#632 [F33] SwapOnZRAM Test Day
Closed: Fixed 3 years ago by chrismurphy. Opened 3 years ago by chrismurphy.

Change proposal: Setup a ZRAM device, mkswap and swapon during early boot. All editions and spins; and hopefully also including upgrades. New default installs would have no swap-on-disk. New custom installs would have two swaps, with ZRAM one being higher priority.

RHBZ tracker bug


Hey Chris, it's a good idea to have a test day for this. @sumantrom will help you organize it.

Metadata Update from @kparal:
- Issue assigned to sumantrom
- Issue set to the milestone: Fedora 33
- Issue tagged with: test days

3 years ago

I don't, but @zbyszek @catanzaro might have suggestions. I'm fairly flexible.

Any day is OK for me, I just need to know a few days in advance.

The sooner the better. I'm open to suggestions on the proper sequence. @bcotton ?

  • change lands on devel@
  • test day
  • fesco

Is June 10 too soon?

@chrismurphy June 8th is CoreOS test day. I would like to have it on 12th or 15th if that not too late.
Also we need to chalk out test cases.

Either 12th or 15th work for me; I need to defer to @catanzaro because he's going to bring in a bunch of GNOME folks too, and Friday vs Monday might matter on turn out.

@chirsmurphy that's great.
Please let me and I will create an wiki and ping you and @catanzaro for test cases.

The sooner the better. I'm open to suggestions on the proper sequence. @bcotton ?

I don't think it's necessary to have the test day prior to FESCo submission, so the ordering doesn't particularly matter too much. I'll announce the change proposal now.

Either 12th or 15th work for me;

The 12th is not a good choice because Red Hatters will be enjoying an internal holiday... let's use the 15th.

I need to defer to @catanzaro because he's going to bring in a bunch of GNOME folks too, and Friday vs Monday might matter on turn out.

This is news to me! I didn't have plans to do more than test it out myself. I can try to round up some people, of course, but I wouldn't expect a crowd.

I remember this being a more grandiose suggestion than is reflected in the minutes. What I recall is something akin to a GNOME test day that would get broader coverage than just Fedora QA folks who perhaps have more idealized setups.
15:25:43 <aday_> Michael: suggests advertising the test day to ensure wider participation

Well of course we should advertise the test day. I would ask for participants on devel@, which is likely to result in at least a couple volunteers, I hope.

@catanzaro @chrismurphy I tried sign-in to the wiki and its a 504 since last night. I think this is due to the DC move. Do you guys want to hold the test day until, we get things back ?

We have to postpone the testday, we can't function without the wiki. Sumantro, have any announcements already been sent out?
Let's try the wiki login on Monday, and if it works, we can do the test day e.g. on Jun 18th? If the wiki is still broken, we'll need to wait further.

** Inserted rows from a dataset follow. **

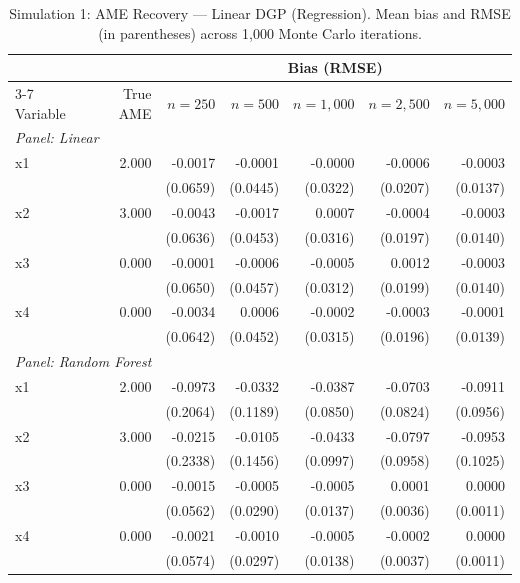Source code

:\documentclass[12pt]{article}
\begin{document}
	\begin{table}[htbp]
		\centering
		\small
		\begin{threeparttable}
			\caption{Simulation 1: AME Recovery --- Linear DGP (Regression). Mean bias and RMSE (in parentheses) across 1,000 Monte Carlo iterations.}
			\label{tab:sim1_regression_linear}
			\begin{tabular}{lrrrrrr}
				\toprule
				& & \multicolumn{5}{c}{Bias (RMSE)} \\
				\cmidrule(lr){3-7}
				Variable & True AME & $n=250$ & $n=500$ & $n=1,000$ & $n=2,500$ & $n=5,000$ \\
				\midrule
				\multicolumn{7}{l}{\textit{Panel: Linear}} \\
				\quad x1 & 2.000 & -0.0017 & -0.0001 & -0.0000 & -0.0006 & -0.0003 \\
				&  & (0.0659) & (0.0445) & (0.0322) & (0.0207) & (0.0137) \\
				\quad x2 & 3.000 & -0.0043 & -0.0017 & 0.0007 & -0.0004 & -0.0003 \\
				&  & (0.0636) & (0.0453) & (0.0316) & (0.0197) & (0.0140) \\
				\quad x3 & 0.000 & -0.0001 & -0.0006 & -0.0005 & 0.0012 & -0.0003 \\
				&  & (0.0650) & (0.0457) & (0.0312) & (0.0199) & (0.0140) \\
				\quad x4 & 0.000 & -0.0034 & 0.0006 & -0.0002 & -0.0003 & -0.0001 \\
				&  & (0.0642) & (0.0452) & (0.0315) & (0.0196) & (0.0139) \\
				\midrule
				\multicolumn{7}{l}{\textit{Panel: Random Forest}} \\
				\quad x1 & 2.000 & -0.0973 & -0.0332 & -0.0387 & -0.0703 & -0.0911 \\
				&  & (0.2064) & (0.1189) & (0.0850) & (0.0824) & (0.0956) \\
				\quad x2 & 3.000 & -0.0215 & -0.0105 & -0.0433 & -0.0797 & -0.0953 \\
				&  & (0.2338) & (0.1456) & (0.0997) & (0.0958) & (0.1025) \\
				\quad x3 & 0.000 & -0.0015 & -0.0005 & -0.0005 & 0.0001 & 0.0000 \\
				&  & (0.0562) & (0.0290) & (0.0137) & (0.0036) & (0.0011) \\
				\quad x4 & 0.000 & -0.0021 & -0.0010 & -0.0005 & -0.0002 & 0.0000 \\
				&  & (0.0574) & (0.0297) & (0.0138) & (0.0037) & (0.0011) \\
				\midrule

\end{tabular}
\end{threeparttable}
\end{table}
\end{document}

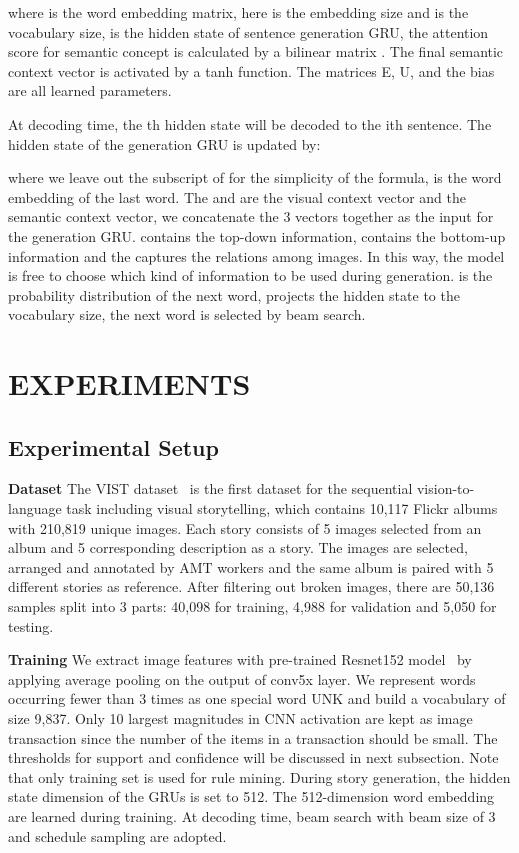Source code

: \documentclass[sigconf]{acmart}
\begin{document}
where  is the word embedding matrix, here  is the embedding size and  is the vocabulary size,  is the hidden state of sentence generation GRU, the attention score  for semantic concept  is calculated by a bilinear matrix . The final semantic context vector is activated by a tanh function. The matrices E, U,  and the bias  are all learned parameters.

At decoding time, the th hidden state will be decoded to the ith sentence. The hidden state of the generation GRU is updated by:

where we leave out the subscript of  for the simplicity of the formula,  is the word embedding of the last word. The  and  are the visual context vector and the semantic context vector, we concatenate the 3 vectors together as the input for the generation GRU.  contains the top-down information,  contains the bottom-up information and the  captures the relations among images. In this way, the model is free to choose which kind of information to be used during generation.  is the probability distribution of the next word,  projects the hidden state to the vocabulary size, the next word is selected by beam search.

\section{EXPERIMENTS}
\subsection{Experimental Setup}

\textbf{Dataset} The VIST dataset~\cite{huang2016visual} is the first dataset for the sequential vision-to-language task including visual storytelling, which contains 10,117 Flickr albums with 210,819 unique images. Each story consists of 5 images selected from an album and 5 corresponding description as a story. The images are selected, arranged and annotated by AMT workers and the same album is paired with 5 different stories as reference. After filtering out broken images, there are 50,136 samples split into 3 parts: 40,098 for training, 4,988 for validation and 5,050 for testing.

\textbf{Training} We extract image features with pre-trained Resnet152 model~\cite{he2016deep} by applying average pooling on the output of conv5x layer.  We represent words occurring fewer than 3 times as one special word UNK and build a vocabulary of size 9,837. Only 10 largest magnitudes in CNN activation are kept as image transaction since the number of the items in a transaction should be small. The thresholds for support and confidence will be discussed in next subsection. Note that only training set is used for rule mining. During story generation, the hidden state dimension of the GRUs is set to 512. The 512-dimension word embedding are learned during training. At decoding time, beam search with beam size of 3 and schedule sampling\cite{bengio2015scheduled} are adopted.
\end{document}
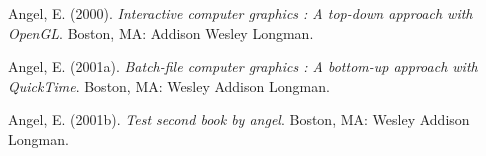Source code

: \documentclass[12pt, twoside]{amherstthesis}
\newenvironment{CSLReferences}[2]%
  {}%
  {\par}
\begin{document}
\hypertarget{refs}{}
\begin{CSLReferences}{1}{0}
\leavevmode{}%
Angel, E. (2000). \emph{Interactive computer graphics : A top-down approach with OpenGL}. Boston, MA: Addison Wesley Longman.

\leavevmode{}%
Angel, E. (2001a). \emph{Batch-file computer graphics : A bottom-up approach with QuickTime}. Boston, MA: Wesley Addison Longman.

\leavevmode{}%
Angel, E. (2001b). \emph{Test second book by angel}. Boston, MA: Wesley Addison Longman.

\end{CSLReferences}
\end{document}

@chrismurphy the test day page is https://fedoraproject.org/wiki/Test_Day:F33_SwapOnZRAM
The entire How to test and test day pre-req is kept open, which I will fill in. If you are around, feel free to edit and fill in.
I will be requiring a bunch of use cases where user might be testing (for the test cases )for something specific.
@kparal thanks a ton for filing the infra issue.

Looks like the wiki issue is fixed. Shall we schedule for June 18?

We dont yet have the test cases, I would love to have the test cases complete and then schedule a date. 18/19 both sound great.
@kparal any thoughts? help? insights?

Reminder: I am not a scientific sample, and my test cases aren't everyone's workload. If I suggest my tests too strongly, literally I will be skewing the test results.

The difficulty with the test case instructions is how to convey to testers that they should basically try to do workloads that they know are in the realm of 90-110% of their system's capacity. We want to make sure stressed workloads they expect to work, still work.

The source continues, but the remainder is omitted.